(DATASET EXTRACT Opens)
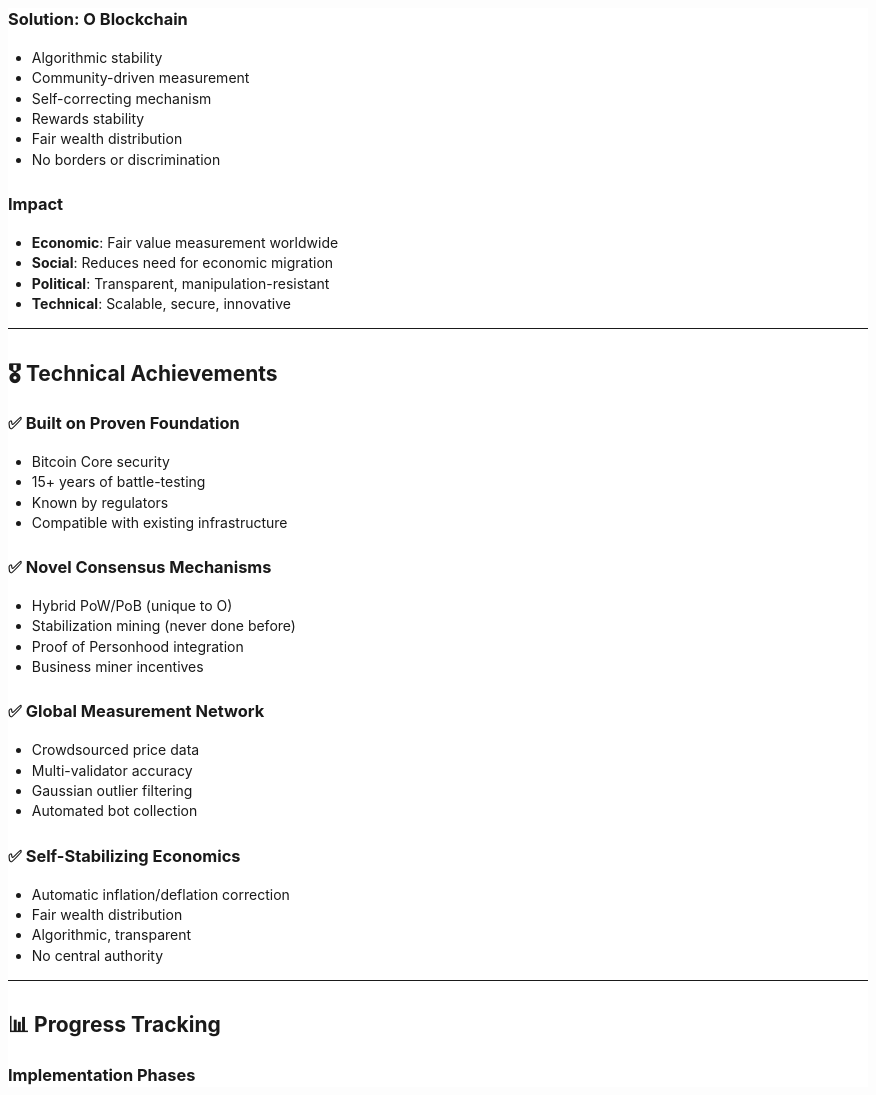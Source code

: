 ### Solution: O Blockchain
- Algorithmic stability
- Community-driven measurement
- Self-correcting mechanism
- Rewards stability
- Fair wealth distribution
- No borders or discrimination

### Impact
- **Economic**: Fair value measurement worldwide
- **Social**: Reduces need for economic migration
- **Political**: Transparent, manipulation-resistant
- **Technical**: Scalable, secure, innovative

---

## 🎖️ Technical Achievements

### ✅ Built on Proven Foundation
- Bitcoin Core security
- 15+ years of battle-testing
- Known by regulators
- Compatible with existing infrastructure

### ✅ Novel Consensus Mechanisms
- Hybrid PoW/PoB (unique to O)
- Stabilization mining (never done before)
- Proof of Personhood integration
- Business miner incentives

### ✅ Global Measurement Network
- Crowdsourced price data
- Multi-validator accuracy
- Gaussian outlier filtering
- Automated bot collection

### ✅ Self-Stabilizing Economics
- Automatic inflation/deflation correction
- Fair wealth distribution
- Algorithmic, transparent
- No central authority

---

## 📊 Progress Tracking

### Implementation Phases
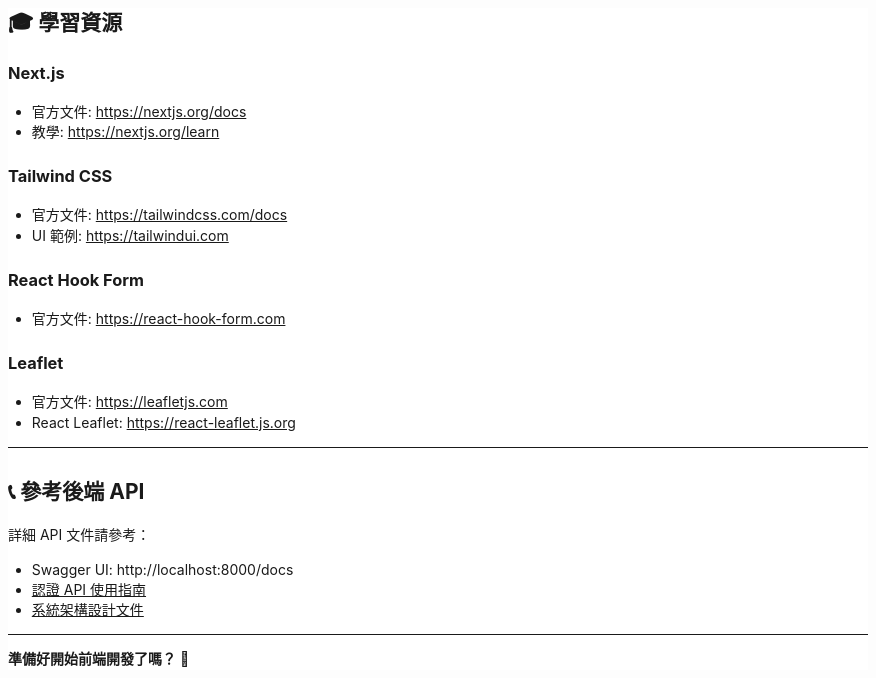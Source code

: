 
## 🎓 學習資源

### Next.js
- 官方文件: https://nextjs.org/docs
- 教學: https://nextjs.org/learn

### Tailwind CSS
- 官方文件: https://tailwindcss.com/docs
- UI 範例: https://tailwindui.com

### React Hook Form
- 官方文件: https://react-hook-form.com

### Leaflet
- 官方文件: https://leafletjs.com
- React Leaflet: https://react-leaflet.js.org

---

## 📞 參考後端 API

詳細 API 文件請參考：
- Swagger UI: http://localhost:8000/docs
- [認證 API 使用指南](./認證API使用指南.md)
- [系統架構設計文件](./系統架構設計文件.md)

---

**準備好開始前端開發了嗎？** 🚀
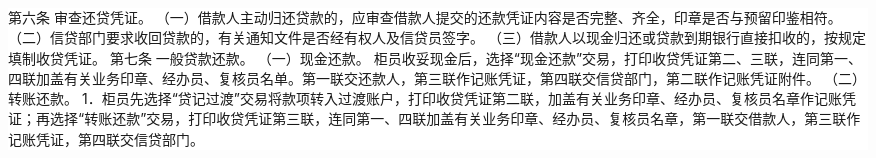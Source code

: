第六条 审查还贷凭证。 （一）借款人主动归还贷款的，应审查借款人提交的还款凭证内容是否完整、齐全，印章是否与预留印鉴相符。 （二）信贷部门要求收回贷款的，有关通知文件是否经有权人及信贷员签字。 （三）借款人以现金归还或贷款到期银行直接扣收的，按规定填制收贷凭证。 第七条 一般贷款还款。 （一）现金还款。 柜员收妥现金后，选择“现金还款”交易，打印收贷凭证第二、三联，连同第一、四联加盖有关业务印章、经办员、复核员名单。第一联交还款人，第三联作记账凭证，第四联交信贷部门，第二联作记账凭证附件。 （二）转账还款。 1．柜员先选择“贷记过渡”交易将款项转入过渡账户，打印收贷凭证第二联，加盖有关业务印章、经办员、复核员名章作记账凭证；再选择“转账还款”交易，打印收贷凭证第三联，连同第一、四联加盖有关业务印章、经办员、复核员名章，第一联交借款人，第三联作记账凭证，第四联交信贷部门。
(DATASET EXTRACT Closes)
AIM OF THE EXERCISE:
Where a line in the records above contains the string "官方文件", return that line.

FINISHED EXERCISE:
- 官方文件: https://nextjs.org/docs
- 官方文件: https://tailwindcss.com/docs
- 官方文件: https://react-hook-form.com
- 官方文件: https://leafletjs.com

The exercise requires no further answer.